Gaya Presiden RI di Sidang PBB: Mega Pakai Kebaya-Jokowi Bahasa Campur

2 hours ago 3

Jakarta, CNBC Indonesia- Sidang Umum PBB (United Nations General Assembly/UNGA) adalah forum diplomasi tertinggi dunia, di mana 193 negara anggota memiliki hak suara yang sama. Setiap September, para kepala negara hadir di New York untuk menyampaikan pidato dalam sesi General Debate.

Bagi Indonesia, forum ini menjadi panggung penting untuk menunjukkan identitas, gagasan, dan arah politik luar negeri.

Dari Bung Karno hingga Joko Widodo, gaya penyampaian para pemimpin RI selalu mencerminkan zamannya, termasuk pilihan pakaian dan bahasa.

Soekarno

Presiden pertama RI, Soekarno, tercatat membuat sejarah pada 30 September 1960. Ia menyampaikan pidato monumental berjudul To Build The World Anew selama sekitar 90 menit di hadapan para pemimpin dunia.

Bung Karno menggunakan bahasa Inggris dengan gaya retorika yang berapi-api, menyerang dominasi Barat sekaligus menyerukan lahirnya tatanan dunia baru. Isi pidatonya memadukan kutipan dari kitab suci hingga analisis geopolitik, yang kala itu menggema kuat di tengah polarisasi Perang Dingin.

Penampilan Bung Karno saat itu pun meninggalkan kesan mendalam.

Ia hadir dengan setelan jas formal yang rapi, lengkap dengan peci hitam khas Indonesia. Pakaian tersebut memperlihatkan upaya menampilkan diri sebagai pemimpin modern, namun tetap membawa simbol nasional yang melekat erat dengan identitas Indonesia.

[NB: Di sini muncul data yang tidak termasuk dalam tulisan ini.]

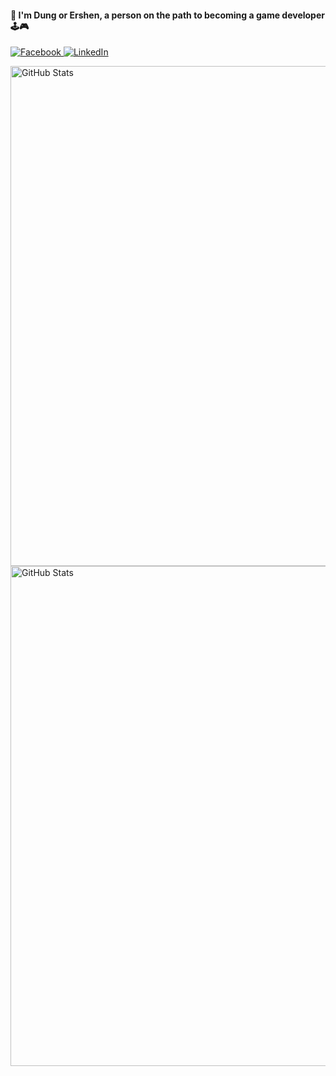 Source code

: #### 👋 I'm Dung or Ershen, a person on the path to becoming a game developer 🕹️🎮

<p align="left">
  <a href="https://www.facebook.com/profile.php?id=100005912176152">
    <img src="https://img.shields.io/badge/Facebook-%231877F2.svg?logo=Facebook&logoColor=white" alt="Facebook">
  </a>
  <a href="https://www.linkedin.com/in/d%C5%A9ng-nguy%E1%BB%85n-472340220/">
    <img src="https://img.shields.io/badge/LinkedIn-%230077B5.svg?logo=linkedin&logoColor=white" alt="LinkedIn">
  </a>
</p>

<img src="https://github-readme-stats.vercel.app/api?username=ZunNguyen&theme=radical&hide_border=false&include_all_commits=true&count_private=true&token=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" alt="GitHub Stats" width="800"><br/>
<img src="https://github-readme-streak-stats.herokuapp.com/?user=Ershen&theme=radical&hide_border=false" alt="GitHub Stats" width="800">
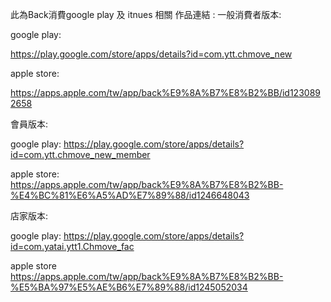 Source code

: 此為Back消費google play 及 itnues 相關 作品連結 :
一般消費者版本:

google play:

https://play.google.com/store/apps/details?id=com.ytt.chmove_new

apple store:

https://apps.apple.com/tw/app/back%E9%8A%B7%E8%B2%BB/id1230892658

會員版本:

google play: https://play.google.com/store/apps/details?id=com.ytt.chmove_new_member

apple store: https://apps.apple.com/tw/app/back%E9%8A%B7%E8%B2%BB-%E4%BC%81%E6%A5%AD%E7%89%88/id1246648043

店家版本:

google play: https://play.google.com/store/apps/details?id=com.yatai.ytt1.Chmove_fac

apple store https://apps.apple.com/tw/app/back%E9%8A%B7%E8%B2%BB-%E5%BA%97%E5%AE%B6%E7%89%88/id1245052034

Kombinasi bahasa Inggris yang lugas dengan simbol kultural ini menjadikan kehadiran Bung Karno di PBB salah satu momen diplomasi paling diingat dunia.

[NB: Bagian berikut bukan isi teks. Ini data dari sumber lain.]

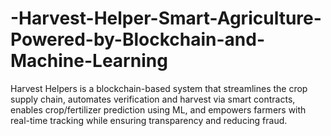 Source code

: # -Harvest-Helper-Smart-Agriculture-Powered-by-Blockchain-and-Machine-Learning
Harvest Helpers is a blockchain-based system that streamlines the crop supply chain, automates verification and harvest via smart contracts, enables crop/fertilizer prediction using ML, and empowers farmers with real-time tracking while ensuring transparency and reducing fraud.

Presiden Soekarno berpidato di Siang Umum PBB 1960Foto: UNESCO
Presiden Soekarno berpidato di Siang Umum PBB 1960

Soeharto

Dua puluh tahun kemudian, Soeharto juga tampil di Sidang Umum PBB. Gaya pidatonya berbeda jauh dengan Soekarno. Ia lebih tenang, teknokratis, dan tidak meledak-ledak.

Soeharto menyampaikan pidatonya dalam bahasa Indonesia, dengan penerjemah resmi PBB yang memastikan isi pesannya sampai ke audiens global. Pendekatan ini menunjukkan kehati-hatian serta preferensi untuk menekankan substansi alih-alih gaya retorika.

Presiden Soeharto berbicara di Sidang Umum PBBFoto: Kanalarsip
Presiden Soeharto berbicara di Sidang Umum PBB

Soeharto tampil dengan busana jas formal sebagaimana lazimnya forum internasional. Tidak ada unsur pakaian tradisional yang menonjol, mencerminkan gaya kepemimpinan yang konservatif dan berorientasi pada protokol diplomasi klasik.

Pidatonya cenderung menekankan stabilitas, pembangunan ekonomi, serta peran Indonesia dalam menjaga hubungan internasional. Dalam konteks politik Orde Baru, kehadirannya di PBB menjadi bagian dari strategi legitimasi global yang hati-hati dan penuh perhitungan.

Megawati Soekarnoputri

Memasuki era 2000-an, Megawati Soekarnoputri menghadiri Sidang Umum PBB pada 2001 dan 2003. Kehadirannya di tahun 2001 berlangsung dalam situasi sensitif, hanya beberapa hari setelah serangan 9/11 di Amerika Serikat.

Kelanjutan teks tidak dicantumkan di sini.